All of this, of course, worked subtly behind the scenes to change mindsets.  What I mean by that statement is this: The settlers who arrived on the shores of Cape Henry in 1607 came from a higher social class than did those of Plymouth in 1620.  For the people who populated the early Virginia colony, the Tudor years were relatively fresh. You may think that thirteen years difference – the span of time elapsed between the Virginia and Massachusetts settlements –  insignificant, but it’s an intriguing difference nonetheless. Memories of food stay with you, as we all know. And, as for the Plymouth colonists, seventeen years and social class separated them from the reign of Elizabeth I.

That makes me wonder about a lot of things, so while this blog post only raises the questions, and proves nothing definitive, these thoughts will likely occupy me for a while. I do invite readers far more erudite than I to please chime in and share their thoughts on the matter.

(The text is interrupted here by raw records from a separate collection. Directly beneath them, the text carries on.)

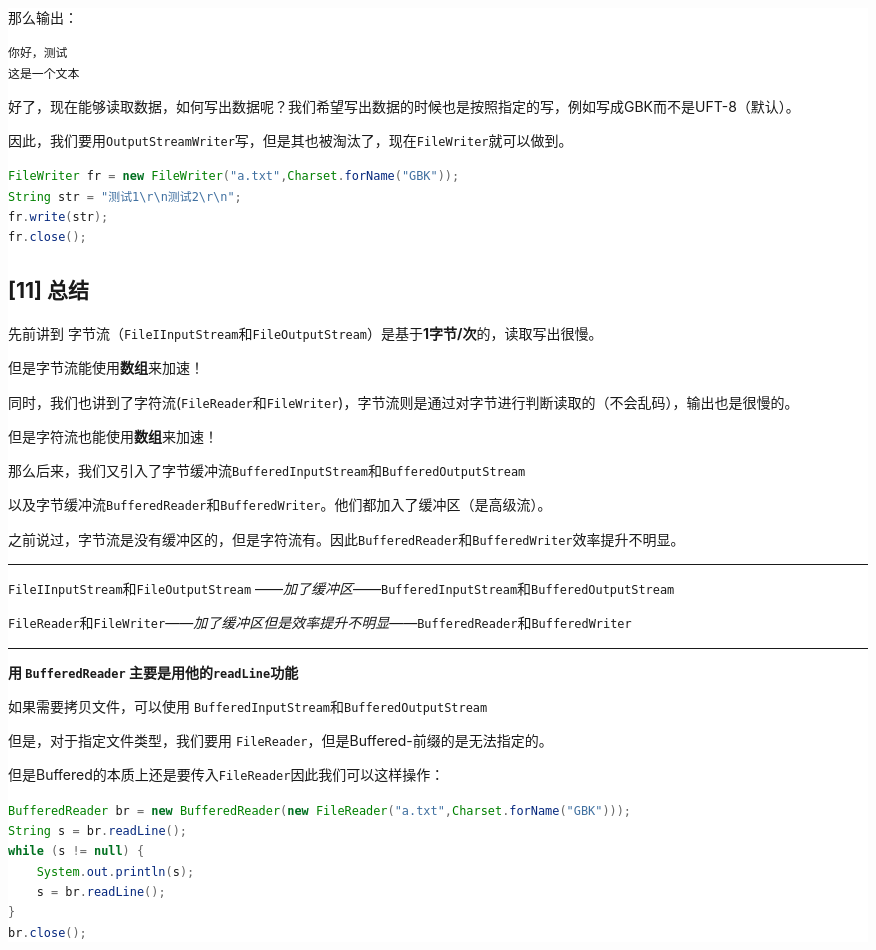 

那么输出：

```java
你好，测试
这是一个文本
```





好了，现在能够读取数据，如何写出数据呢？我们希望写出数据的时候也是按照指定的写，例如写成GBK而不是UFT-8（默认）。

因此，我们要用`OutputStreamWriter`写，但是其也被淘汰了，现在`FileWriter`就可以做到。

```java
FileWriter fr = new FileWriter("a.txt",Charset.forName("GBK"));
String str = "测试1\r\n测试2\r\n";
fr.write(str);
fr.close();
```



## [11] 总结

先前讲到 字节流（`FileIInputStream`和`FileOutputStream`）是基于**1字节/次**的，读取写出很慢。

但是字节流能使用**数组**来加速！

同时，我们也讲到了字符流(`FileReader`和`FileWriter`)，字节流则是通过对字节进行判断读取的（不会乱码），输出也是很慢的。

但是字符流也能使用**数组**来加速！



那么后来，我们又引入了字节缓冲流`BufferedInputStream`和`BufferedOutputStream`

以及字节缓冲流`BufferedReader`和`BufferedWriter`。他们都加入了缓冲区（是高级流）。

之前说过，字节流是没有缓冲区的，但是字符流有。因此`BufferedReader`和`BufferedWriter`效率提升不明显。

---

`FileIInputStream`和`FileOutputStream` $——加了缓冲区——$`BufferedInputStream`和`BufferedOutputStream`

`FileReader`和`FileWriter`$——加了缓冲区但是效率提升不明显——$`BufferedReader`和`BufferedWriter`

---

**用 `BufferedReader` 主要是用他的`readLine`功能**

如果需要拷贝文件，可以使用 `BufferedInputStream`和`BufferedOutputStream`

但是，对于指定文件类型，我们要用 `FileReader`，但是Buffered-前缀的是无法指定的。

但是Buffered的本质上还是要传入`FileReader`因此我们可以这样操作：

```java
BufferedReader br = new BufferedReader(new FileReader("a.txt",Charset.forName("GBK")));
String s = br.readLine();
while (s != null) {
    System.out.println(s);
    s = br.readLine();
}
br.close();
```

For a peek at the earlier style of cooking of the time, here are two recipes:

How to make Fartes of Portingale Lamb Meatballs) – From The Good Huswife’s Handmaide in the Kitchin (1588 and 1594) Take a peece of a leg of mutton. Mince it smal and season it with cloves, mace, pepper, and salt, and Dates minced with currants: then roll it into round rolles, and so into little balles, and so boyle them in a little beef broth and so serve them foorth.

To fry whitings (Fried whitefish in apple or onion sauce) – From The Booke of Goode Cookry Very Necessary for all Such as Delight Therein (1584 and 1591 editions)

‘To fry Whitings. First flay them and wash them clean and scale them, that doon, lap them in floure and fry them in Butter and oyle.  Then to serve them, mince apples or onions and fry them, then put them into a vessel with white wine, vergious, salt, pepper, cloves & mace, and boile them togither on the Coles, and serve it upon the Whitings.’

16th century hearth (Credit: Martin Brayley | Dreamstime.com)

*53. Perot le Doulce, cook pro ore, both to Henry VII. and Henry VIII. Lease of the tenement in which he now dwells, lying among other the King’s tenements at Charyng crosse, Midd., viz., between the hospital of St. Mary Rouncedevall on the north, and the King’s other tenements there on the south, the highway from London to Westminster on the west, and the churchyard of the said hospital on the east. Westm. 14 July. Pat. 30 Hen. VIII., p. 2, m. 44.